I grew up with Sinatra (from the ’40s-on), never paid much attention to him, and then in the 60s, upon discovering Dylan, the Stones and Beatles, I put him in the “square” category. Oh, puhleeze, not Sinatra!

   I overlooked (and misjudged) a bunch of things back then in pursuit of all things hip. In the excitement of the very real cultural revolution, there was the “hipper-than-thou” syndrome, resulting in a less-than-wide outlook on life and culture. So it is with delight that I go back in time and discover such excellence. I must confess, when I heard this version of “MyWay,” I got a chill.

Birds The red-shouldered hawk cruises in and terrifies the chickens once in a while, but they are fenced securely. Yesterday two very perky blue California Scrub Jays in garden. Resourceful, strong, smart (therefore wary) birds. Doves and quail on ground this morning, bunches of small birds. Lots of huge Canadian Geese in yonder flatlands.

About Lloyd Kahn

Lloyd Kahn started building his own home in the early '60s and went on to publish books showing homeowners how they could build their own homes with their own hands. He got his start in publishing by working as the shelter editor of the Whole Earth Catalog with Stewart Brand in the late '60s. He has since authored six highly-graphic books on homemade building, all of which are interrelated. The books, "The Shelter Library Of Building Books," include Shelter, Shelter II (1978), Home Work (2004), Builders of the Pacific Coast (2008), Tiny Homes (2012), and Tiny Homes on the Move (2014). Lloyd operates from Northern California studio built of recycled lumber, set in the midst of a vegetable garden, and hooked into the world via five Mac computers. You can check out videos (one with over 450,000 views) on Lloyd by doing a search on YouTube:

9 Responses to Friday Morning

  1. Good morning Lloyd, firstly can I say how much I love your blog. For a couple years now every Saturday morning without fail finds me in bed catching up on the many interesting posts. Just a couple of points: if you enjoy justified you would appreciate a book called Twilight by William Gay – well written southern gothic, I love the characters' voices. I smiled when I saw that you were trying spoon carving as this is one of my main pass times (I have two blogs on the subject if you are interested – also have a look at Jarrod Stonedahl if you don't already know him – very talented carver). I know how much you love music – can I rexommend The Fleet Foxes who I like to listen to when I carve, some thing about the Native American rhythms and the image of an Apalachian cabin that the songs conjure that compliment the activity. Thanks again, keep it up. Richard

  2. Richard, Great to receive this. I love your spoons ( Perfect timing. My 1st spoon was from a milled piece of walnut. Had no idea how to scoop out bowl. Just ordered 2 Frost crooked knives. Have a hatchet on order so I can start by carving from the branch. Going to post your blog in the next week or so.

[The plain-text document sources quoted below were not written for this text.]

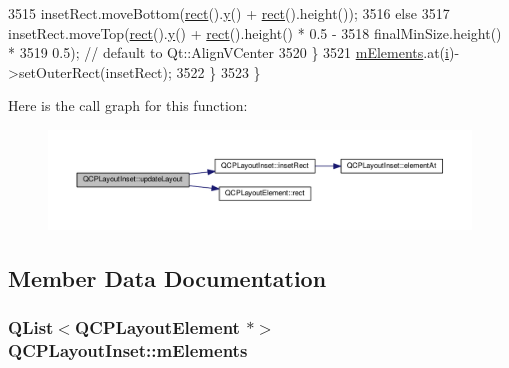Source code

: \begin{DoxyCode}
3515         insetRect.moveBottom(\hyperlink{class_q_c_p_layout_element_affdfea003469aac3d0fac5f4e06171bc}{rect}().\hyperlink{_comparision_pictures_2_createtest_image_8m_a2fb1c5cf58867b5bbc9a1b145a86f3a0}{y}() + \hyperlink{class_q_c_p_layout_element_affdfea003469aac3d0fac5f4e06171bc}{rect}().height());
3516       \textcolor{keywordflow}{else}
3517         insetRect.moveTop(\hyperlink{class_q_c_p_layout_element_affdfea003469aac3d0fac5f4e06171bc}{rect}().\hyperlink{_comparision_pictures_2_createtest_image_8m_a2fb1c5cf58867b5bbc9a1b145a86f3a0}{y}() + \hyperlink{class_q_c_p_layout_element_affdfea003469aac3d0fac5f4e06171bc}{rect}().height() * 0.5 -
3518                           finalMinSize.height() *
3519                               0.5); \textcolor{comment}{// default to Qt::AlignVCenter}
3520     \}
3521     \hyperlink{class_q_c_p_layout_inset_a7e618ac870f69f2fe2eae2a04500e763}{mElements}.at(\hyperlink{_comparision_pictures_2_createtest_image_8m_a6f6ccfcf58b31cb6412107d9d5281426}{i})->setOuterRect(insetRect);
3522   \}
3523 \}
\end{DoxyCode}


Here is the call graph for this function\+:\nopagebreak
\begin{figure}[H]
\begin{center}
\leavevmode
\includegraphics[width=350pt]{class_q_c_p_layout_inset_a7b33fdd51b18e6db7cea9bfb2d263b4a_cgraph}
\end{center}
\end{figure}




\subsection{Member Data Documentation}
\hypertarget{class_q_c_p_layout_inset_a7e618ac870f69f2fe2eae2a04500e763}{}
\subsubsection[{m\+Elements}]{\setlength{\rightskip}{0pt plus 5cm}Q\+List$<${\bf Q\+C\+P\+Layout\+Element} $\ast$$>$ Q\+C\+P\+Layout\+Inset\+::m\+Elements\hspace{0.3cm}{\ttfamily [protected]}}\label{class_q_c_p_layout_inset_a7e618ac870f69f2fe2eae2a04500e763}


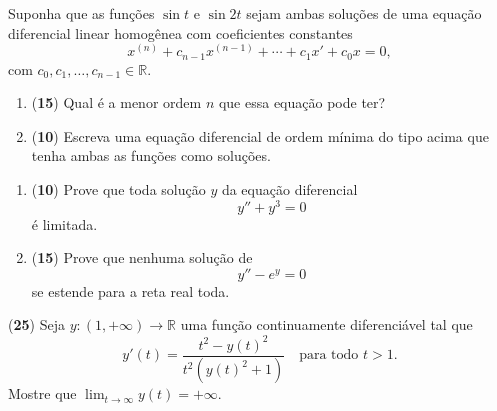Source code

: \documentclass[10pt,a4paper]{amsart}
\newcommand{\R}{\mathbb{R}}
\begin{document}
 Suponha que as funções $\sin t$ e $\sin 2t$ sejam ambas soluções de uma equação diferencial linear homogênea com coeficientes constantes
\[
    x^{(n)} + c_{n-1} x^{(n-1)} + \cdots + c_1 x' + c_0 x = 0,
\]
com $c_0, c_1, \ldots, c_{n-1} \in \R$.
\begin{enumerate}[label=(\alph*)]
    \item ({\bf 15}) Qual é a menor ordem $n$ que essa equação pode ter?
    \item ({\bf 10}) Escreva uma equação diferencial de ordem mínima do tipo acima que tenha ambas as funções como soluções.
\end{enumerate}

\vspace{5mm}


\begin{enumerate}
[label=(\alph*)]

\item ({\bf 10}) Prove que toda solução $y$ da equação diferencial
    \[
    y'' + y^3 = 0
    \]
    é limitada. 

    \item ({\bf 15}) Prove que nenhuma solução de 
    \[
    y'' - e^{y} = 0
    \]
    se estende para a reta real toda. 

    \end{enumerate}

\vspace{5mm}

 ({\bf 25})  Seja $y:(1,+\infty) \to \mathbb{R}$ uma função continuamente diferenciável tal que 
\[
y'(t) = \frac{t^2 - y(t)^2}{t^2(y(t)^2 + 1)} \quad \text{para todo } t > 1. 
\]
Mostre que $\lim_{t \to \infty} y(t) = + \infty.$
\end{document}
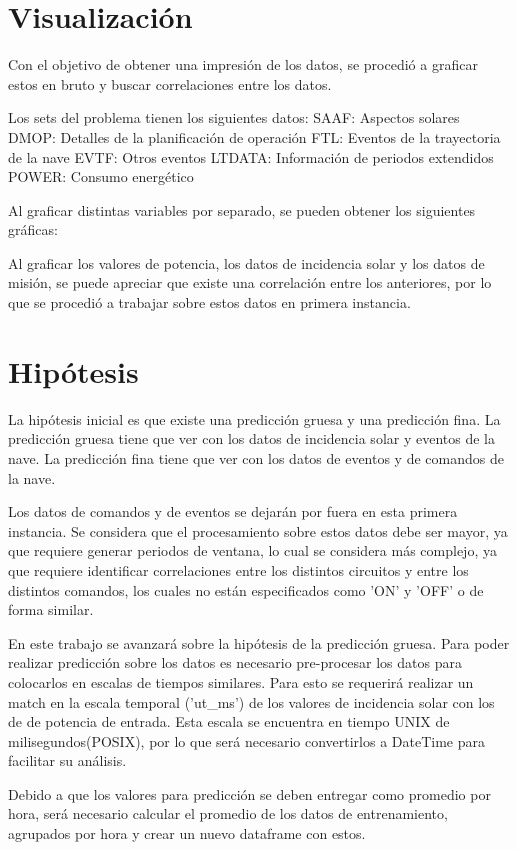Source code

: \documentclass[../Main.tex]{subfiles}
\begin{document}
\section{Visualización}
Con el objetivo de obtener una impresión de los datos, se procedió a graficar estos en bruto y buscar correlaciones entre los datos. 

Los sets del problema tienen los siguientes datos:
SAAF: Aspectos solares
DMOP: Detalles de la planificación de operación
FTL: Eventos de la trayectoria de la nave
EVTF: Otros eventos
LTDATA: Información de periodos extendidos
POWER: Consumo energético

Al graficar distintas variables por separado, se pueden obtener los siguientes gráficas:

Al graficar los valores de potencia, los datos de incidencia solar y los datos de misión, se puede apreciar que existe una correlación entre los anteriores, por lo que se procedió a trabajar sobre estos datos en primera instancia. 

\section{Hipótesis}
La hipótesis inicial es que existe una predicción gruesa y una predicción fina. La predicción gruesa tiene que ver con los datos de incidencia solar y eventos de la nave. La predicción fina tiene que ver con los datos de eventos y de comandos de la nave.

Los datos de comandos y de eventos se dejarán por fuera en esta primera instancia. Se considera que el procesamiento sobre estos datos debe ser mayor, ya que requiere generar periodos de ventana, lo cual se considera más complejo, ya que requiere identificar correlaciones entre los distintos circuitos y entre los distintos comandos, los cuales no están especificados como 'ON' y 'OFF' o de forma similar.

En este trabajo se avanzará sobre la hipótesis de la predicción gruesa. Para poder realizar predicción sobre los datos es necesario pre-procesar los datos para colocarlos en escalas de tiempos similares. Para esto se requerirá realizar un match en la escala temporal ('ut_ms') de los valores de incidencia solar con los de de potencia de entrada. Esta escala se encuentra en tiempo UNIX de milisegundos(POSIX), por lo que será necesario convertirlos a DateTime para facilitar su análisis.

Debido a que los valores para predicción se deben entregar como promedio por hora, será necesario calcular el promedio de los datos de entrenamiento, agrupados por hora y crear un nuevo dataframe con estos.
\end{document}
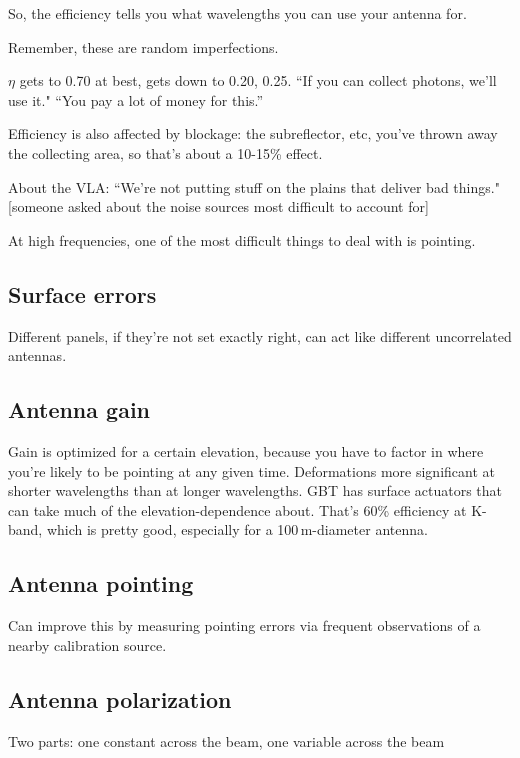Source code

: \documentclass[a4paper]{article}
\begin{document}
So, the efficiency tells you what wavelengths you can use your antenna for. 

Remember, these are random imperfections.

$\eta$ gets to 0.70 at best, gets down to 0.20, 0.25. ``If you can collect photons, we'll use it." ``You pay a lot of money for this.''

Efficiency is also affected by blockage: the subreflector, etc, you've thrown away the collecting area, so that's about a 10-15\% effect. 

About the VLA: ``We're not putting stuff on the plains that deliver bad things." [someone asked about the noise sources most difficult to account for]

At high frequencies, one of the most difficult things to deal with is pointing. 

\subsection{Surface errors}

Different panels, if they're not set exactly right, can act like different uncorrelated antennas. 

\subsection{Antenna gain}

Gain is optimized for a certain elevation, because you have to factor in where you're likely to be pointing at any given time. Deformations more significant at shorter wavelengths than at longer wavelengths. GBT has surface actuators that can take much of the elevation-dependence about. That's 60\% efficiency at K-band, which is pretty good, especially for a 100\,m-diameter antenna.

\subsection{Antenna pointing}

Can improve this by measuring pointing errors via frequent observations of a nearby calibration source. 

\subsection{Antenna polarization}

Two parts: one constant across the beam, one variable across the beam
\end{document}
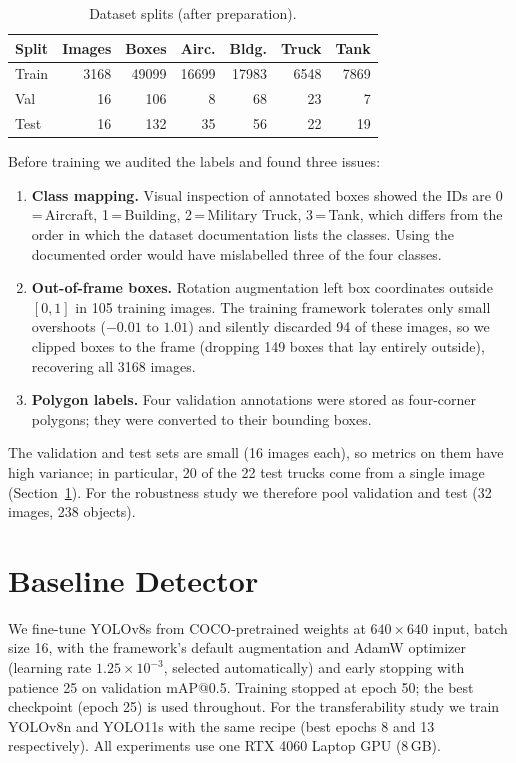 \documentclass[conference]{IEEEtran}
\begin{document}
\begin{table}[t]
\centering
\caption{Dataset splits (after preparation).}
\label{tab:data}
\begin{tabular}{lrrrrrr}
\toprule
Split & Images & Boxes & Airc. & Bldg. & Truck & Tank \\
\midrule
Train & 3168 & 49099 & 16699 & 17983 & 6548 & 7869 \\
Val   & 16   & 106   & 8     & 68    & 23   & 7 \\
Test  & 16   & 132   & 35    & 56    & 22   & 19 \\
\bottomrule
\end{tabular}
\end{table}

Before training we audited the labels and found three issues:
\begin{enumerate}
\item \textbf{Class mapping.} Visual inspection of annotated boxes showed the IDs are
0\,=\,Aircraft, 1\,=\,Building, 2\,=\,Military Truck, 3\,=\,Tank, which differs from the
order in which the dataset documentation lists the classes. Using the documented order would
have mislabelled three of the four classes.
\item \textbf{Out-of-frame boxes.} Rotation augmentation left box coordinates outside
$[0,1]$ in 105 training images. The training framework tolerates only small overshoots
($-0.01$ to $1.01$) and silently discarded 94 of these images, so we clipped boxes to the frame (dropping 149 boxes that lay entirely outside), recovering
all 3168 images.
\item \textbf{Polygon labels.} Four validation annotations were stored as four-corner
polygons; they were converted to their bounding boxes.
\end{enumerate}
The validation and test sets are small (16 images each), so metrics on them have high
variance; in particular, 20 of the 22 test trucks come from a single image
(Section~\ref{sec:baseline}). For the robustness study we therefore pool validation and test
(32 images, 238 objects).

\section{Baseline Detector}
\label{sec:baseline}
We fine-tune YOLOv8s \cite{jocher2023yolov8} from COCO-pretrained weights \cite{lin2014coco}
at $640\times640$ input, batch size 16, with the framework's default augmentation and AdamW
optimizer (learning rate $1.25\times10^{-3}$, selected automatically) and early stopping with
patience 25 on validation mAP@0.5. Training stopped at epoch 50; the best checkpoint
(epoch 25) is used throughout. For the transferability study we train YOLOv8n
\cite{jocher2023yolov8} and YOLO11s \cite{jocher2024yolo11} with the same recipe (best
epochs 8 and 13 respectively). All experiments use one RTX 4060 Laptop GPU (8\,GB).
\end{document}
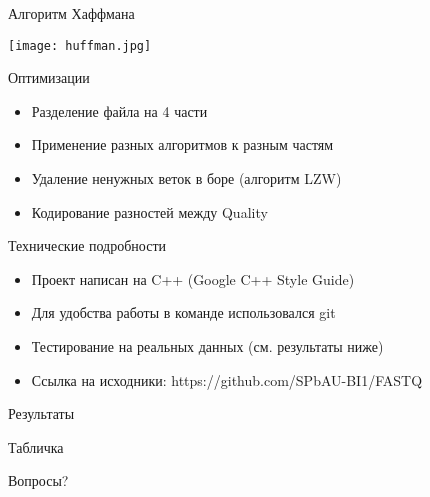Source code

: \documentclass[12pt]{beamer}
\begin{document}
\begin{frame}{Алгоритм Хаффмана}

	\texttt{[image: huffman.jpg]}

\end{frame}

\begin{frame}{Оптимизации}

    \begin{itemize}

        \item <1-> Разделение файла на 4 части

        \item <2-> Применение разных алгоритмов к разным частям 

        \item <3-> Удаление ненужных веток в боре (алгоритм LZW)

        \item <4-> Кодирование разностей между Quality
    
    \end{itemize} 

\end{frame}



\begin{frame}{Технические подробности}

    \begin{itemize}
    
        \item <1-> Проект написан на C++ (Google C++ Style Guide)

        \item <2-> Для удобства работы в команде использовался git

        \item <3-> Тестирование на реальных данных (см. результаты ниже)

        \item <4-> Ссылка на исходники: https://github.com/SPbAU-BI1/FASTQ

    \end{itemize}

\end{frame}

\begin{frame}{Результаты}
    
	Табличка
    
\end{frame}

\begin{frame}{}

    Вопросы?

\end{frame}
\end{document}
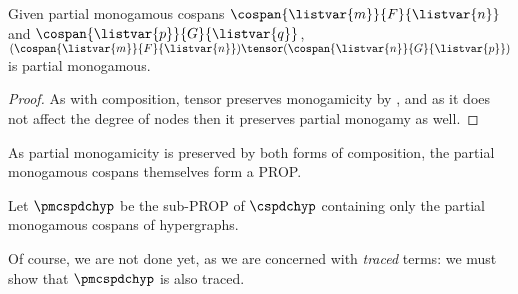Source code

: \begin{lemma}
    Given partial monogamous cospans \(\cospan{\listvar{m}}{F}{\listvar{n}}\)
    and \(\cospan{\listvar{p}}{G}{\listvar{q}}\), \(
        (\cospan{\listvar{m}}{F}{\listvar{n}})
        \tensor
        (\cospan{\listvar{n}}{G}{\listvar{p}})
    \) is partial monogamous.
\end{lemma}
\begin{proof}
    As with composition, tensor preserves monogamicity by
    \cite[Lem. 17]{bonchi2022stringa}, and as it does not affect the degree of
    nodes then it preserves partial monogamy as well.
\end{proof}

As partial monogamicity is preserved by both forms of composition, the
partial monogamous cospans themselves form a PROP.

\begin{definition}
    Let \(\pmcspdchyp\) be the sub-PROP of \(\cspdchyp\) containing only the
    partial monogamous cospans of hypergraphs.
\end{definition}

Of course, we are not done yet, as we are concerned with \emph{traced} terms:
we must show that \(\pmcspdchyp\) is also traced.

  3. Lloyd-if you get some spoon tips please post them up…you and Mark Freudlin (sp?) have given the itch to try and am trying to figure out what tools I should have to start, without cutting off my fingers!

  4. And Richard, the link from Lloyd to your blog was VERY good place to start! I have been ranging around searching for just that information all weekend. Thanks for taking the time to post that

  5. Hey, it's a pleasure, glad I could help. Thanks for reading my posts – that's what makes the otherwise solitary exercise of sitting at a computer worthwhile. Let me know if I can help in any way.